Source texts of formatted documents:
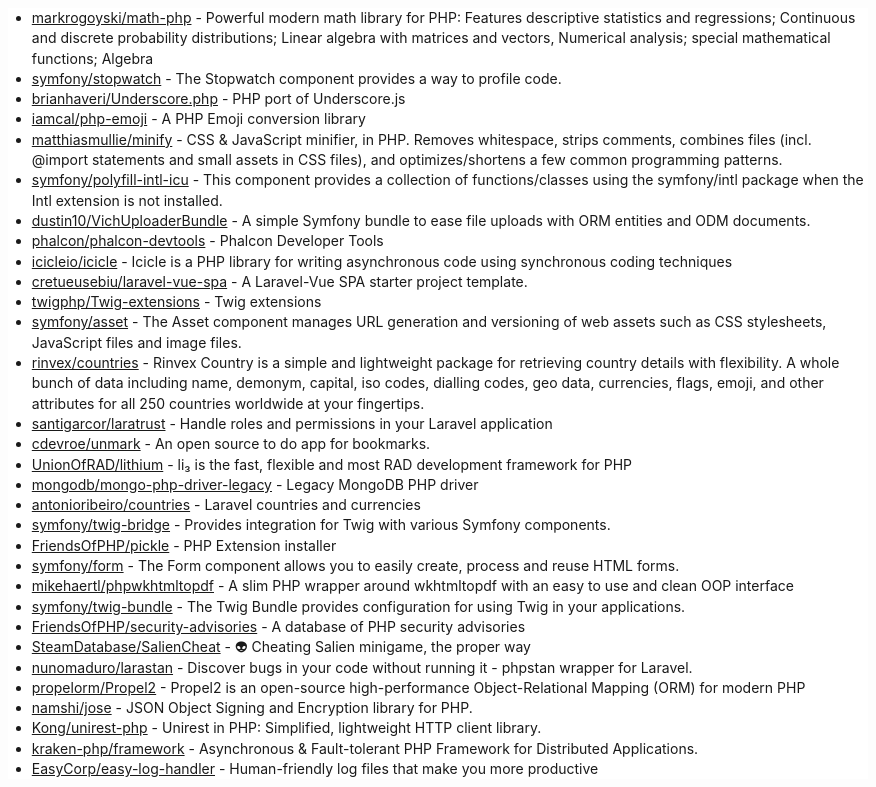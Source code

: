 * [markrogoyski/math-php](https://github.com/markrogoyski/math-php) - Powerful modern math library for PHP: Features descriptive statistics and regressions; Continuous and discrete probability distributions; Linear algebra with matrices and vectors, Numerical analysis; special mathematical functions; Algebra
* [symfony/stopwatch](https://github.com/symfony/stopwatch) - The Stopwatch component provides a way to profile code.
* [brianhaveri/Underscore.php](https://github.com/brianhaveri/Underscore.php) - PHP port of Underscore.js
* [iamcal/php-emoji](https://github.com/iamcal/php-emoji) - A PHP Emoji conversion library
* [matthiasmullie/minify](https://github.com/matthiasmullie/minify) - CSS & JavaScript minifier, in PHP. Removes whitespace, strips comments, combines files (incl. @import statements and small assets in CSS files), and optimizes/shortens a few common programming patterns.
* [symfony/polyfill-intl-icu](https://github.com/symfony/polyfill-intl-icu) - This component provides a collection of functions/classes using the symfony/intl package when the Intl extension is not installed.
* [dustin10/VichUploaderBundle](https://github.com/dustin10/VichUploaderBundle) - A simple Symfony bundle to ease file uploads with ORM entities and ODM documents.
* [phalcon/phalcon-devtools](https://github.com/phalcon/phalcon-devtools) - Phalcon Developer Tools
* [icicleio/icicle](https://github.com/icicleio/icicle) - Icicle is a PHP library for writing asynchronous code using synchronous coding techniques
* [cretueusebiu/laravel-vue-spa](https://github.com/cretueusebiu/laravel-vue-spa) - A Laravel-Vue SPA starter project template.
* [twigphp/Twig-extensions](https://github.com/twigphp/Twig-extensions) - Twig extensions
* [symfony/asset](https://github.com/symfony/asset) - The Asset component manages URL generation and versioning of web assets such as CSS stylesheets, JavaScript files and image files.
* [rinvex/countries](https://github.com/rinvex/countries) - Rinvex Country is a simple and lightweight package for retrieving country details with flexibility. A whole bunch of data including name, demonym, capital, iso codes, dialling codes, geo data, currencies, flags, emoji, and other attributes for all 250 countries worldwide at your fingertips.
* [santigarcor/laratrust](https://github.com/santigarcor/laratrust) - Handle roles and permissions in your Laravel application
* [cdevroe/unmark](https://github.com/cdevroe/unmark) - An open source to do app for bookmarks.
* [UnionOfRAD/lithium](https://github.com/UnionOfRAD/lithium) - li₃ is the fast, flexible and most RAD development framework for PHP
* [mongodb/mongo-php-driver-legacy](https://github.com/mongodb/mongo-php-driver-legacy) - Legacy MongoDB PHP driver
* [antonioribeiro/countries](https://github.com/antonioribeiro/countries) - Laravel countries and currencies
* [symfony/twig-bridge](https://github.com/symfony/twig-bridge) - Provides integration for Twig with various Symfony components.
* [FriendsOfPHP/pickle](https://github.com/FriendsOfPHP/pickle) - PHP Extension installer
* [symfony/form](https://github.com/symfony/form) - The Form component allows you to easily create, process and reuse HTML forms.
* [mikehaertl/phpwkhtmltopdf](https://github.com/mikehaertl/phpwkhtmltopdf) - A slim PHP wrapper around wkhtmltopdf with an easy to use and clean OOP interface
* [symfony/twig-bundle](https://github.com/symfony/twig-bundle) - The Twig Bundle provides configuration for using Twig in your applications.
* [FriendsOfPHP/security-advisories](https://github.com/FriendsOfPHP/security-advisories) - A database of PHP security advisories
* [SteamDatabase/SalienCheat](https://github.com/SteamDatabase/SalienCheat) - 👽 Cheating Salien minigame, the proper way
* [nunomaduro/larastan](https://github.com/nunomaduro/larastan) - Discover bugs in your code without running it - phpstan wrapper for Laravel.
* [propelorm/Propel2](https://github.com/propelorm/Propel2) - Propel2 is an open-source high-performance Object-Relational Mapping (ORM) for modern PHP
* [namshi/jose](https://github.com/namshi/jose) - JSON Object Signing and Encryption library for PHP.
* [Kong/unirest-php](https://github.com/Kong/unirest-php) - Unirest in PHP: Simplified, lightweight HTTP client library.
* [kraken-php/framework](https://github.com/kraken-php/framework) - Asynchronous & Fault-tolerant PHP Framework for Distributed Applications.
* [EasyCorp/easy-log-handler](https://github.com/EasyCorp/easy-log-handler) - Human-friendly log files that make you more productive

* _Exercise requirements_
Give back precisely the lines above that start at the line containing "reuse HTML forms." and end at the line containing "clean OOP interface", inclusive. No other lines belong in the output.

* _Exercise answer_
* [symfony/form](https://github.com/symfony/form) - The Form component allows you to easily create, process and reuse HTML forms.
* [mikehaertl/phpwkhtmltopdf](https://github.com/mikehaertl/phpwkhtmltopdf) - A slim PHP wrapper around wkhtmltopdf with an easy to use and clean OOP interface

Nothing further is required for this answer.